Thu Sep 29 09:47:53 EDT 1988

Dear colleagues:

First of all, I have to apologize that my previous mails
have somewhat rude tone and un-intended negative effects.
I would like to correct them by making my points clear and will
try to supply usable and traceable information.

I suggested too many things with too few evidences.
What I want to point out are as follows.

(1) Neural network capabilities and learning 
algorithms are different problems. Separating these problems
will clarify their characteristics better.

(2) Theoretically, feed-forward networks with one hidden layer
can approximate any arbitrary continuous mapping from n dimensional
hypercube to m dimensional space. However, networks designed
according to procedures suggested by the theory (like Irie-Miyake)
will suffer from so-called "combinatorial explosion" problems, because 
complexity of the network is proportional to the degrees of freedom 
of the input space.

  Irie-Miyake proof is based on multi-dimensional Fourier transform.
  An interesting demonstration of neural network capabilities can
  be implemented using CT(Computerized Tomography) procedures.
  (Irie once said that his inspiration came from his knowledge on CT.)

(3) In pattern processing applications, there is a useful class of
neural network architectures including RBF. They are not likely to
suffer from "combinatorial explosion" problems, because the network 
complexity in this case is mainly bounded by the number of clusters 
in input space. In other words, the degrees of freedom is usually 
proportional to the number of clusters. (Thank you for providing 
useful information on RBF and PGU. Hanson's article and Niranjan's 
article supplied additional information.)

(4) There are simple transformations for converting feed-forward networks
to the networks which are members of a class mentioned in (3).
PGU introduced by Hanson and Burr is one of such extensions. However,
there are at least two cases where linear graded units can form
Radial Basis Functions.

Case(1):
If input vectors are distributed only on a surface of a hypersphere,
output of a linear graded unit will be a RBF.

Case(2):
If input vectors are auto-correlation coefficients of input signals,
and if weight vectors of a linear graded unit is calculated from
the maximum likelihood spectral parameters of a reference spectrum,
output of a linear graded unit also will be a RBF.

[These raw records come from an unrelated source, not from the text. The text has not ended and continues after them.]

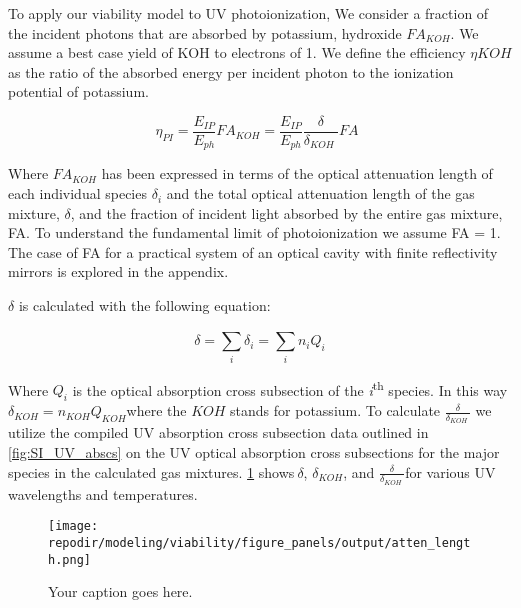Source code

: To apply our viability model to UV photoionization, We consider a fraction of the incident photons that are absorbed by potassium, hydroxide \(FA_{KOH}\). We assume a best case yield of KOH to electrons of 1. We define the efficiency $\eta{KOH}$ as the ratio of the absorbed energy per incident photon to the ionization potential of potassium.


\begin{equation}
\eta_{PI} = \frac{E_{IP}}{E_{ph}}FA_{KOH} = \frac{E_{IP}}{E_{ph}}\frac{\delta}{\delta_{KOH}\ }FA\ \ 
\end{equation}

Where \(FA_{KOH}\) has been expressed in terms of the optical attenuation length of each individual species \(\delta_{i}\) and the total optical attenuation length of the gas mixture, \(\delta\), and the fraction of incident light absorbed by the entire gas mixture, FA. To understand the fundamental limit of photoionization we assume FA = 1. The case of FA for a practical system of an optical cavity with finite reflectivity mirrors is explored in the appendix.

\(\delta\) is calculated with the following equation:

\begin{equation}
\delta = \sum_{i}^{}\delta_{i} = \sum_{i}^{}{n_{i}Q_{i}}
\end{equation}

Where \(Q_{i}\) is the optical absorption cross subsection of the \emph{i}\textsuperscript{th} species. In this way \(\delta_{KOH} = n_{KOH}Q_{KOH}\)where the \(KOH\) stands for potassium. To calculate \(\frac{\delta}{\delta_{KOH}\ }\) we utilize the compiled UV absorption cross subsection data outlined in \ref{fig:SI_UV_abscs} on the UV optical absorption cross subsections for the major species in the calculated gas mixtures. \ref{fig:SI_atten_length} shows\(\ \delta\), \(\delta_{KOH}\), and \(\frac{\delta}{\delta_{KOH}\ }\)for various UV wavelengths and temperatures.


\begin{figure}[ht]
    \centering
    \texttt{[image: \\repodir/modeling/viability/figure\_panels/output/atten\_length.png]}
    \caption{Your caption goes here.}
    \label{fig:SI_atten_length}
\end{figure}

(5) These transformations and various neural network learning algorithms
can be combined to work together.
For example, self-organizing feature map can be utilized for preparing
reference points of RBF. A BP-based procedure can be used for fine tuning.

(6)Procedures through (3) to (4) suggest a prototype-based
perception model, because hidden units in this case correspond to
reference vectors in input space. This is a local representation.
Even if we choose a RBF function with broader radius, it resembles
coarse coding at best.
It is somewhat contrasting with our experience using
BP, where usually distributed representations emerge as internal
representations. This is an interesting point to discuss.

(7) My point of view:
I agree with Hanson's view that neural networks are not mere derivatives
of statistical methods. I believe that neural networks are fruitful 
sources of important algorithms, which are not discovered yet.
This doesn't imply that neural networks simply implement those algorithms.
It implies that we can extract those algorithms if we carefully investigate
its functions using appropriate formalism and abstractions.

I hope this mail will clarify my points and contribute for
increasing our knowledge on neural network characteristics
and hopefully will stimulate productive discussions.

Hideki Kawahara
NTT Basic Research Laboratories.

Reference: Itakura,F.: "Minimum Prediction Residual Principle
Applied to Speech Recognition," IEEE Trans., ASSP-23, pp.67-72,
Feb. 1975. 
(This is the original paper. The Itakura-measure may be found in many 
text books on speech processing.)